Buried in the archives
4 min read

Buried in the archives

Every archivist has a red plastic button installed somewhere on their body, usually in the palm of their dominant or folder-labeling hand. You won’t see it unless you ask us to take our gloves off, and even then, we try to wave and shake hands in a way that hides it, like a person who smiles closed-mouthed to hide their bad teeth. It’s labeled BURIED IN THE ARCHIVES in twelve-point Futura. If you locate and press it, we’ll snap our heads towards you and tell you about our least favorite media trope, which is any article that claims a writer “found” or “discovered” something which had been “buried in the archives” — something “secret,” something “lost.”

I ran into the trope this morning, while reading up on Jenn Shapland’s new My Autobiography of Carson McCullers; none of the examples I found were that egregious, but of course the language was there. (None of this was Shapland’s framing, for the record, or her fault.)

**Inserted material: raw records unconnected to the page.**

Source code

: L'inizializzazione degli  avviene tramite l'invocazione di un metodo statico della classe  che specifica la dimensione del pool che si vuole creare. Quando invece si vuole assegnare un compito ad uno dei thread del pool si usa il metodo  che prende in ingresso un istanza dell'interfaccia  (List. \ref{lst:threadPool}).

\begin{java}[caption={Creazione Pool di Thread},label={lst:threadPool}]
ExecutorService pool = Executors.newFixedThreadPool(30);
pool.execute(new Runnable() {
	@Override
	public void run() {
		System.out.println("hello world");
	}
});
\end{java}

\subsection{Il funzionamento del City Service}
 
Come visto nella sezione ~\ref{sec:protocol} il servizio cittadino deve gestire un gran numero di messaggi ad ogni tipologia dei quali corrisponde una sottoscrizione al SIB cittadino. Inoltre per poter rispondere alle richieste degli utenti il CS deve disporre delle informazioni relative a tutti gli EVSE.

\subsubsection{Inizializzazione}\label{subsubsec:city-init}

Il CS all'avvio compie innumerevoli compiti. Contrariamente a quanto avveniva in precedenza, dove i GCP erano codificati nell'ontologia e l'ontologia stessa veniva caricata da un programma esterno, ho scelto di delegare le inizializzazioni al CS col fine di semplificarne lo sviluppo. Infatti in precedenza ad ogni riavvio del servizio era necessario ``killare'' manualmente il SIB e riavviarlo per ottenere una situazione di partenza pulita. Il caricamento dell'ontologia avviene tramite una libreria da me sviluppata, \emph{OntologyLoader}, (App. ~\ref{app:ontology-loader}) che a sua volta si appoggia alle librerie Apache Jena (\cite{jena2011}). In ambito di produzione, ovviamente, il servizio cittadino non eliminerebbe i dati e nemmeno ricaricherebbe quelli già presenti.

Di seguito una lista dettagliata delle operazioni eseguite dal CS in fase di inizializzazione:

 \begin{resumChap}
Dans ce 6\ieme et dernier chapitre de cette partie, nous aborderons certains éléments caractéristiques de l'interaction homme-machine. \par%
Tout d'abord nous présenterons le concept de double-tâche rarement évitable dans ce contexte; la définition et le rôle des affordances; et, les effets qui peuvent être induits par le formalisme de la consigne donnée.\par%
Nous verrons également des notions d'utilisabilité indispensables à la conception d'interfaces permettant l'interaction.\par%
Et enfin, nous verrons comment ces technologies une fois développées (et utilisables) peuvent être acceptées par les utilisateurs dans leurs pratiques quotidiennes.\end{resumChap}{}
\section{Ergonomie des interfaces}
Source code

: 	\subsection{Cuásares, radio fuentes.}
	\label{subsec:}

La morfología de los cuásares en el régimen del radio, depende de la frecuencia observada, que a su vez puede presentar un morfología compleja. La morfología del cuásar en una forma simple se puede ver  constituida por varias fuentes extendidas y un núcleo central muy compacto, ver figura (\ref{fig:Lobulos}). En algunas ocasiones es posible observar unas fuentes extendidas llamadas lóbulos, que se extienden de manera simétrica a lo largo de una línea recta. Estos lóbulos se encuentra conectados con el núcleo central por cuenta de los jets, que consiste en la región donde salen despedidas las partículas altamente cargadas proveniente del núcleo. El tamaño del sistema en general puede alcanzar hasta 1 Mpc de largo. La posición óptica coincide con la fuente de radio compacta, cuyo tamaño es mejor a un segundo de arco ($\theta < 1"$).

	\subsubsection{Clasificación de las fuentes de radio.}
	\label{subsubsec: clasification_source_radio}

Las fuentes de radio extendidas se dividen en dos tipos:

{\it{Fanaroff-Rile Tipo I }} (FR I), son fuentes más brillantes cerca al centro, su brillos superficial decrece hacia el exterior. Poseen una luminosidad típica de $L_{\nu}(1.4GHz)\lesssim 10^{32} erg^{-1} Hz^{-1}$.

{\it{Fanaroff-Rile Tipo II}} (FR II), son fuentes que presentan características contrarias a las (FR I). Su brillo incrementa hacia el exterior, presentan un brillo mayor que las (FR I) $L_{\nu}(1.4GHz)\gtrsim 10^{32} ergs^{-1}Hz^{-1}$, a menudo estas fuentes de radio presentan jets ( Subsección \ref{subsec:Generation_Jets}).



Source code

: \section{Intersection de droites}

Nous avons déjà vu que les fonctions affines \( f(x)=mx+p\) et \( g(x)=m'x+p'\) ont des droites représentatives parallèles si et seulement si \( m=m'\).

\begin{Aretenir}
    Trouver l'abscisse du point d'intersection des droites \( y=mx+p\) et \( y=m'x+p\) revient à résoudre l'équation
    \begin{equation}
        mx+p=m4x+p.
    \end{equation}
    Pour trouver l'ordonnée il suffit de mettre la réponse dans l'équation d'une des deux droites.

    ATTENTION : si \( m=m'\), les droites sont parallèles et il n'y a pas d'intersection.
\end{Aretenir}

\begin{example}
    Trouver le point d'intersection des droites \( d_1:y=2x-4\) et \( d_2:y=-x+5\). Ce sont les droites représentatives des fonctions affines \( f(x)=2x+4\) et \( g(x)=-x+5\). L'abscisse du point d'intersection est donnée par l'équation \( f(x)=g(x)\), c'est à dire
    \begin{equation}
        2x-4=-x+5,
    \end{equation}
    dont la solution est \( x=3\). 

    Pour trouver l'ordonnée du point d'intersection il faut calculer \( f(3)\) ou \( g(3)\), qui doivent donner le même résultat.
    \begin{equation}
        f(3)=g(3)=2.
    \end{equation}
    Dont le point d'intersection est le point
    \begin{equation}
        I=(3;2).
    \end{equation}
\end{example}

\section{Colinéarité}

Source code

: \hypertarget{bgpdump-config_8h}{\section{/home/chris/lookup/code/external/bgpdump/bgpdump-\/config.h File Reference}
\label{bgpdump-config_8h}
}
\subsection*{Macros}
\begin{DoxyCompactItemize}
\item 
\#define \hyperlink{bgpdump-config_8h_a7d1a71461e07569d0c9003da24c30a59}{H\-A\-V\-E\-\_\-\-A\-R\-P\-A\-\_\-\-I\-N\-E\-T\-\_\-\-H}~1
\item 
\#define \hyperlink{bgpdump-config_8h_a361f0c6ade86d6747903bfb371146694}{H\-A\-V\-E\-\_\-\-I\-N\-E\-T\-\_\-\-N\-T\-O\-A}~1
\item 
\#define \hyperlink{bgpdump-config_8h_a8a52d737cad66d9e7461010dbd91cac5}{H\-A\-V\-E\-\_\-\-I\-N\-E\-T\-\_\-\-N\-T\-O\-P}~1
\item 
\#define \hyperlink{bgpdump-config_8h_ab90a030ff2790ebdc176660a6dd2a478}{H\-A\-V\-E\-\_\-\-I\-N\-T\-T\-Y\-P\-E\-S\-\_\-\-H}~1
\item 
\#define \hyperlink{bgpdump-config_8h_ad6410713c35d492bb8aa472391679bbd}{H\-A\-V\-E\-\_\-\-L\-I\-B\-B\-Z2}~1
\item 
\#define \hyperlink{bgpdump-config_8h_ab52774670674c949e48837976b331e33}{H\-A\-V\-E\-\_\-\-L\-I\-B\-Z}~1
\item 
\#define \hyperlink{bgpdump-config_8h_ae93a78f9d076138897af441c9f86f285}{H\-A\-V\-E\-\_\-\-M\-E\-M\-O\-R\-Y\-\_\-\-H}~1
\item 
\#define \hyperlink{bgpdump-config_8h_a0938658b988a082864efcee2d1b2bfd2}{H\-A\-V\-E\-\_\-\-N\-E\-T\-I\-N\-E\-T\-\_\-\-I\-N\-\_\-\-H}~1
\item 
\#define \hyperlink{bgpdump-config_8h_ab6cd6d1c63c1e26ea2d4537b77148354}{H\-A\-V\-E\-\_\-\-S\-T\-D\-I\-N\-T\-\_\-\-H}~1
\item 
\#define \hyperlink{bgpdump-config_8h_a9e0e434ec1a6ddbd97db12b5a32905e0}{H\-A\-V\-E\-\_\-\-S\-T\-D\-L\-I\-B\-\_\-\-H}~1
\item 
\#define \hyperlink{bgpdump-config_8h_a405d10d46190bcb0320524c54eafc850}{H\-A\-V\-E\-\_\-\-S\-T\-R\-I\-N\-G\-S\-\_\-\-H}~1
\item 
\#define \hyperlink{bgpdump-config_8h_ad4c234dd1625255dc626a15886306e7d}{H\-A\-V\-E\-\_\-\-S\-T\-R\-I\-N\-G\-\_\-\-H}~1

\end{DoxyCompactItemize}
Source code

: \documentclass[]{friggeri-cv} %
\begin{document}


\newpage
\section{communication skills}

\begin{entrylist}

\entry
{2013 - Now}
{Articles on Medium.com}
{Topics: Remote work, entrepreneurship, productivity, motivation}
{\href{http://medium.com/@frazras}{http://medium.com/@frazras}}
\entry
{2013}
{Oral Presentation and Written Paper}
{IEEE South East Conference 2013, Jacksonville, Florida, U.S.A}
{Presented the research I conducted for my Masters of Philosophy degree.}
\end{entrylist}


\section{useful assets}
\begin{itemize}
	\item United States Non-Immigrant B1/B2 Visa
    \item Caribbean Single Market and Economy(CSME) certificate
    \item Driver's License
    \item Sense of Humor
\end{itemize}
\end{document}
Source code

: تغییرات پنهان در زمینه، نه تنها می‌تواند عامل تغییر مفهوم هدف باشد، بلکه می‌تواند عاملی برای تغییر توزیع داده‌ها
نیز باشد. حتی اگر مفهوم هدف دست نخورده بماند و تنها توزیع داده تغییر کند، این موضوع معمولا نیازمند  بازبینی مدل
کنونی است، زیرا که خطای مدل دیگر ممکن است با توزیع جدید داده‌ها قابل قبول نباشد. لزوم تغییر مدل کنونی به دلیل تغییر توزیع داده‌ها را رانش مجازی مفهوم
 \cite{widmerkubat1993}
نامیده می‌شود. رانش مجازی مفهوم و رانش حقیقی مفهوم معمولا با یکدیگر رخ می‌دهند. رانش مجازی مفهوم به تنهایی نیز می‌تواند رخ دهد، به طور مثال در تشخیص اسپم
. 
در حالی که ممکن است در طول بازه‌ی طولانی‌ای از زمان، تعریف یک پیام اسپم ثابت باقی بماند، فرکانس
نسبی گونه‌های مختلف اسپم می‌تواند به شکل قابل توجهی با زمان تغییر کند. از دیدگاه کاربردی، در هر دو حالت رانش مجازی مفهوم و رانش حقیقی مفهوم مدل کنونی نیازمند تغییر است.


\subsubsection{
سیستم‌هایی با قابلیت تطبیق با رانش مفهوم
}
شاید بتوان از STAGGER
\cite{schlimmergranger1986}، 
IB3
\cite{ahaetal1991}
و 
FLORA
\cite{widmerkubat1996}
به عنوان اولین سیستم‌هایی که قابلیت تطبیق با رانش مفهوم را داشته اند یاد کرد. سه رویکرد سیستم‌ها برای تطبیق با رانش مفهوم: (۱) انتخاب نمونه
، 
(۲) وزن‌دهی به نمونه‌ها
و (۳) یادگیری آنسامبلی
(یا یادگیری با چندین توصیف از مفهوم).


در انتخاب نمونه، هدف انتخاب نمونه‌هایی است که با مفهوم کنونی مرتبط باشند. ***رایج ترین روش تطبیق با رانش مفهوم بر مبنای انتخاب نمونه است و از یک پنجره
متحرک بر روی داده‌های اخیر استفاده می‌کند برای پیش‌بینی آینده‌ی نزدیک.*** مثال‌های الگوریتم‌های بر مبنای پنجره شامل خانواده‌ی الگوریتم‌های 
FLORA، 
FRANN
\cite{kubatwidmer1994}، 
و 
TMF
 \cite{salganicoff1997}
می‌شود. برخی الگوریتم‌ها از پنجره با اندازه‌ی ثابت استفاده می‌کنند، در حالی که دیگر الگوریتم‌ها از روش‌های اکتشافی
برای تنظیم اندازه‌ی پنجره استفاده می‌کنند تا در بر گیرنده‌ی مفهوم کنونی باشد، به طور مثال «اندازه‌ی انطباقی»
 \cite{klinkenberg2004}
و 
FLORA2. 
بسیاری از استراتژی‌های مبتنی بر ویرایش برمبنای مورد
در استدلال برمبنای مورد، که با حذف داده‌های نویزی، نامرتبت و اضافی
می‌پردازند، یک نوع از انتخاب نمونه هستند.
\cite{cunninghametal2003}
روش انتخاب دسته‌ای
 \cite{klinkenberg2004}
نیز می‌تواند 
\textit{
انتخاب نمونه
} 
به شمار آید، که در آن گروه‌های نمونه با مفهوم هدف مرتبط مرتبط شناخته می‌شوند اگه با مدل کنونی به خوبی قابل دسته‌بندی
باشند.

Of course, the punchline of the “buried in the archives” story is that the author discovered the materials in the catalog, where they had been entered after an archivist performed a painstaking process of organizing the collection, labeling the folders, listing them out, and combining the list with a series of short descriptive essays into a beautiful document called a finding aid. It’s the equivalent of discovering a copy of Lord of the Rings “buried” in the public library by typing “Tolkien” into the catalog’s search bar. That’s what happened to Shapland — she was an archival intern, and a researcher asked her to pull the letters, which were located in box 29, folder 4.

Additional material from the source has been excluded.